What is Systems Thinking?
A system is an interconnected set of elements that is coherently organized around some purpose.
Attributes of a System:
Systems thinking is a way of perceiving, describing and understanding, the forces and interrelationships that shape the behavior of systems. This method of thinking helps us to see how to change systems more effectively, and to act more in harmony with the natural processes of the ecological and economic world.
Check out this article for a more detailed explanation of Systems Thinking.
How I Got Hooked
Systems thinking is the difference between an environmental studies major and a sustainability major. Entering into my first semester in the Chatham University’s Bachelor’s program in Sustainability, I had a very vague sense of what I might be studying. I knew there was an overarching theme in sustainable development: Interconnections. I soon found out just how deeply this holistic approach was embedded in my major.
After using systems thinking in class, I found myself becoming more and more aware of connections in my everyday life. Watching The Daily Show wasn’t just about catching up on impossible political hijinks. I began to realize how political events affect all aspects of our lives. The interconnected nature of the three pillars of sustainability –Environment, Economy, and Social Justice –finally made sense to me.
What are the advantages of systems thinking?
We often make errors when we think in mutually exclusive opposites. Commonly, we settle for a solution prematurely without appreciating the underlying root causes driving a situation. We consider our next steps as being either along the path of solution x or solution y. Breakthroughs come when we consider the possibilities of blending both x and y.
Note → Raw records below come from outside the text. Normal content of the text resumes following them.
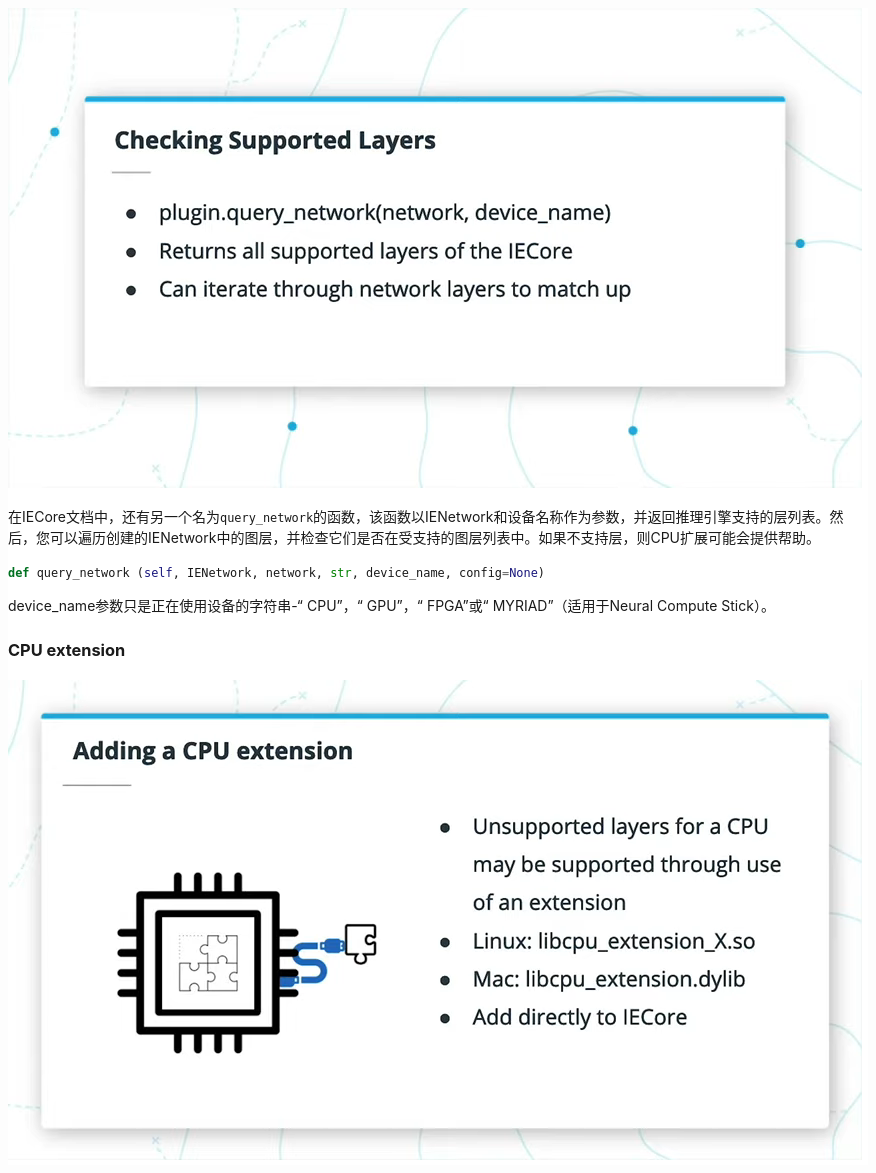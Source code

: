 ![](./images/4-6.png)

在IECore文档中，还有另一个名为`query_network`的函数，该函数以IENetwork和设备名称作为参数，并返回推理引擎支持的层列表。然后，您可以遍历创建的IENetwork中的图层，并检查它们是否在受支持的图层列表中。如果不支持层，则CPU扩展可能会提供帮助。
```python
def query_network (self, IENetwork, network, str, device_name, config=None)
```
device_name参数只是正在使用设备的字符串-“ CPU”，“ GPU”，“ FPGA”或“ MYRIAD”（适用于Neural Compute Stick）。

### CPU extension

![](./images/4-7.png)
Systems thinking can help ameliorate this problem because it:
- considers both the whole and its parts
- bridges the gap between things that we originally saw as mutually exclusive events, and
- forces us to consider situations from multiple perspectives by first consider the event, then peel back a layer to see if it is part of an underlying pattern.
… Any Disadvantages?
- It can get overwhelming – Sometimes looking at all the elements of a system can make us feel too small to affect change.
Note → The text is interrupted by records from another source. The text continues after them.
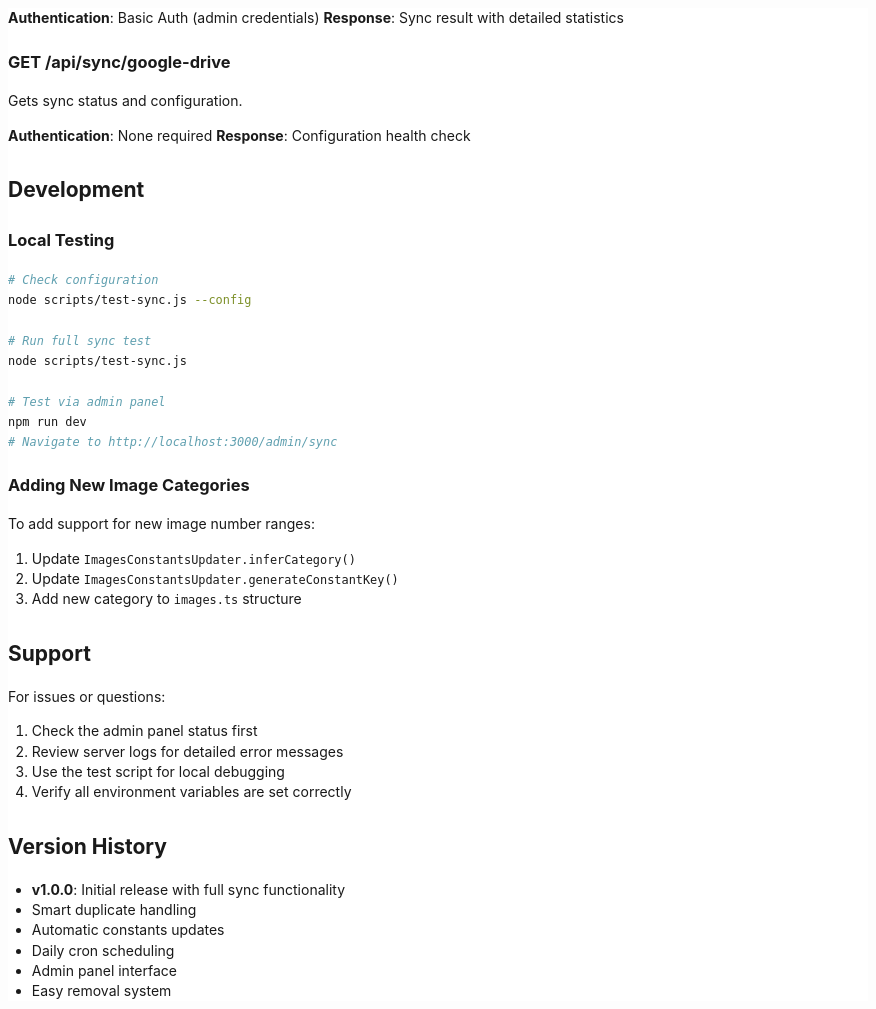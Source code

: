 **Authentication**: Basic Auth (admin credentials)
**Response**: Sync result with detailed statistics

### GET /api/sync/google-drive
Gets sync status and configuration.

**Authentication**: None required
**Response**: Configuration health check

## Development

### Local Testing
```bash
# Check configuration
node scripts/test-sync.js --config

# Run full sync test
node scripts/test-sync.js

# Test via admin panel
npm run dev
# Navigate to http://localhost:3000/admin/sync
```

### Adding New Image Categories

To add support for new image number ranges:

1. Update `ImagesConstantsUpdater.inferCategory()`
2. Update `ImagesConstantsUpdater.generateConstantKey()`
3. Add new category to `images.ts` structure

## Support

For issues or questions:
1. Check the admin panel status first
2. Review server logs for detailed error messages
3. Use the test script for local debugging
4. Verify all environment variables are set correctly

## Version History

- **v1.0.0**: Initial release with full sync functionality
- Smart duplicate handling
- Automatic constants updates
- Daily cron scheduling
- Admin panel interface
- Easy removal system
- Systems are endless loops of cause and effect – So where do you start?
Take this figure, for example. It can be overwhelming. There is no clear start point, and the elements depicted definitely surpass any individual’s limitations.
An example of a detailed system map.
The important point to remember in situations where a system seems overwhelming: Identifying the problem is a vital step in solving it. Without taking a systems approach, you are likely to omit possible problem sources, and treat symptoms rather than causes. If properly implemented, systems thinking can act a as a valuable tool in otherwise sticky situations, especially when dealing with pressing and complex issues like community development, intersectionality, and climate change.
Vries, Bert De. Sustainability Science. New York, NY: Cambridge UP, 2013. Print.